Aliza Luft ’06 examines ‘risky defections’ during the genocide in Rwanda
Writing for the blog Political Violence @ a Glance, Aliza Luft ’06 probes the question of what led some Hutu to “evade participation and help Tutsi” during the genocide in Rwanda, which began 20 years ago this month.
And why, she asks, did some Hutu who killed Tutsi also, at other points, save Tutsi lives?

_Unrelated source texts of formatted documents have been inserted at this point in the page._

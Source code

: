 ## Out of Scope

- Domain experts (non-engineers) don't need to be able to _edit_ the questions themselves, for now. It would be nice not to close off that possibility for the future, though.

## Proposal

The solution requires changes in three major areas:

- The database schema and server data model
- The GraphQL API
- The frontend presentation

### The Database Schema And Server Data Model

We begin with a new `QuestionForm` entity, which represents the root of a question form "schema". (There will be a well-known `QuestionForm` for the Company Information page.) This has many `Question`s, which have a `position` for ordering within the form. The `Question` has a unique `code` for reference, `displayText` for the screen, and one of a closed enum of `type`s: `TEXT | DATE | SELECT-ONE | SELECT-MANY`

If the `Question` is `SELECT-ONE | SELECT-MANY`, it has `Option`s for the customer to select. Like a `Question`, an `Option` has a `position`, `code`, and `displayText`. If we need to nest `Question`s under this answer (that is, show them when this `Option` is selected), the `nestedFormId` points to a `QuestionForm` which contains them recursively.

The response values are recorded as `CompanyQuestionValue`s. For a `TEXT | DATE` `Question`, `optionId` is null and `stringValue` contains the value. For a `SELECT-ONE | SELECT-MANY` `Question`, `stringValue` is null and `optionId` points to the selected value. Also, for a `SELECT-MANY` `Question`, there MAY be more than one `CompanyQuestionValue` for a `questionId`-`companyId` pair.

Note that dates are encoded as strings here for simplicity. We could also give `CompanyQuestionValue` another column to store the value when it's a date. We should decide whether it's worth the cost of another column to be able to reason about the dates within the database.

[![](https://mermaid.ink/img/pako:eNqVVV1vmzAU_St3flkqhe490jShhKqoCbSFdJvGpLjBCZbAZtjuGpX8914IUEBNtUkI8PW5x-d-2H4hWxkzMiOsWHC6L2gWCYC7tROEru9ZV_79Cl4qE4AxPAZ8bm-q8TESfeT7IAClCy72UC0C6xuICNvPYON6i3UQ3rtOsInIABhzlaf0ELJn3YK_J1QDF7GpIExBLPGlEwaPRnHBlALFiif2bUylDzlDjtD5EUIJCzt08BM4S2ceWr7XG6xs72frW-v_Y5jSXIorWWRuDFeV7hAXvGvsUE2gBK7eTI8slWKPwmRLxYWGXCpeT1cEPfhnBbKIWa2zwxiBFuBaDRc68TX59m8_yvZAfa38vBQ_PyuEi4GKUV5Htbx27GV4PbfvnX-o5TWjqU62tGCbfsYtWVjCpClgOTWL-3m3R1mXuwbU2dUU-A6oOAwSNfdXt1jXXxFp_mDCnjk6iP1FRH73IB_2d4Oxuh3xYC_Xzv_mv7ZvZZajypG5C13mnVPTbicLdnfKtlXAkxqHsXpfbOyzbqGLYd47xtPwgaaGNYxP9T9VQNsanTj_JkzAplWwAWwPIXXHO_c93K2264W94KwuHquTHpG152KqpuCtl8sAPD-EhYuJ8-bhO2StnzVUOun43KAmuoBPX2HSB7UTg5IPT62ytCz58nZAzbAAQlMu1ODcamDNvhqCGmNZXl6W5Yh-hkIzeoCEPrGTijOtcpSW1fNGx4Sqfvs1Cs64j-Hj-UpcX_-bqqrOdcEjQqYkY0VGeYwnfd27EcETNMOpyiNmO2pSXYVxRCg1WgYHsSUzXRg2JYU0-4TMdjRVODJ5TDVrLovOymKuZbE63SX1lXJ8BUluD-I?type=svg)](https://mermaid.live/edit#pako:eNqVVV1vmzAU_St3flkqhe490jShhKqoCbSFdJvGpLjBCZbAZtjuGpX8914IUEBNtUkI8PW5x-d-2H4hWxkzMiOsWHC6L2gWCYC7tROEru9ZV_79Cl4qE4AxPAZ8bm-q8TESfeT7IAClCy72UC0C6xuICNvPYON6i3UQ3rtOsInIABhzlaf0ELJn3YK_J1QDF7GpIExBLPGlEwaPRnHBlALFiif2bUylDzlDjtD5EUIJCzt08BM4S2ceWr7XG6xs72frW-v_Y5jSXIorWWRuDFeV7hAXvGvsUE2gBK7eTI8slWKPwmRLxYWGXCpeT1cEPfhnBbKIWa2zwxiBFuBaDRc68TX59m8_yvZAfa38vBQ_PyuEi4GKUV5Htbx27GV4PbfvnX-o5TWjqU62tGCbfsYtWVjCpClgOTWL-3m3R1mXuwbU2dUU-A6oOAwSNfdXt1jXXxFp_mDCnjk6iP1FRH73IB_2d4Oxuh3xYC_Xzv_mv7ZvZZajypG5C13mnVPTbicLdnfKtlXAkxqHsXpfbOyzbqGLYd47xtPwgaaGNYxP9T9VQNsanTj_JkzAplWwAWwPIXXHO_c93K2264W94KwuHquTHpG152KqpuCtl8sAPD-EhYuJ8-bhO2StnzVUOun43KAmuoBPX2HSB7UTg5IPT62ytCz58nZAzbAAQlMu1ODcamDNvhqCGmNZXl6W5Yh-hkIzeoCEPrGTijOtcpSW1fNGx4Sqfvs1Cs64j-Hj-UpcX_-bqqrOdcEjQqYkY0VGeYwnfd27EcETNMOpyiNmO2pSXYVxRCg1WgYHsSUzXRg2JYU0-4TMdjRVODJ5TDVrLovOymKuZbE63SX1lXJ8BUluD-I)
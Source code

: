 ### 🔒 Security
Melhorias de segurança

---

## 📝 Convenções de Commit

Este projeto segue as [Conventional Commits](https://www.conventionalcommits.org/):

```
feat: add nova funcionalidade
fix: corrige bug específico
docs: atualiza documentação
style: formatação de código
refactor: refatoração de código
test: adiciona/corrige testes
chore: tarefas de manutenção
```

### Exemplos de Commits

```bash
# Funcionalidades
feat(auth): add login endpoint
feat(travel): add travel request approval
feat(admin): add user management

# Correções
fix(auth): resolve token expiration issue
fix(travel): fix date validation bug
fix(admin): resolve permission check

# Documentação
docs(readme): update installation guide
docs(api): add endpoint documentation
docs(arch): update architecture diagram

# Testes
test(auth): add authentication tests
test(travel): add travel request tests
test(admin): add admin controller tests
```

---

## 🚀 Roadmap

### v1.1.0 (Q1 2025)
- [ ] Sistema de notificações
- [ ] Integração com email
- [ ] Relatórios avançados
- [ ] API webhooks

Luft examines this notion of “risky defections” in her guest post for Political Violence @ a Glance,
While it’s tempting to divide the actors of genocide into perpetrators and victims, “things are not usually so neat,” she writes. “We tend to think of genocides as black and white, or in the case of Rwanda, as Hutu vs. Tutsi. In reality, the truth is much more complicated.”
She writes:
Central to the way social scientists understand who participates in a genocide is the notion of dehumanization — the perception among killers that their victims are less than human. However, interviews often show how some Hutu civilians had nuanced perceptions of their victims, which led them to save some Tutsi, even as they continued killing others….[It] seems as if the process of dehumanization is actually an outcome of participation in killing rather than a precursor to it.
Luft is a Ph.D. candidate in sociology at the University of Wisconsin–Madison and a visiting research scholar at The Graduate Center of the City University of New York.
Her dissertation research examines another act of “high-risk defection” from support for political violence.
In 1941 in France, the Assembly of Cardinals and Archbishops decided to formally support Vichy’s anti-Semitic policies, with one cardinal saying that “no one more than I recognizes the evil that Jews have done to France.”
Ten months later, some of those same clergy deviated from their support for Vichy France to help save Jews, despite the high personal and institutional costs associated with defection.
“I hypothesize that critical events, social networks and pre-existing ideologies informed French bishops’ deviations from the church,” Luft says.
At Bates, Luft designed her own major in genocide studies, an interdisciplinary combining sociology, history and religion. Her Bates honors thesis examined the relationship between Holocaust education and building social capital.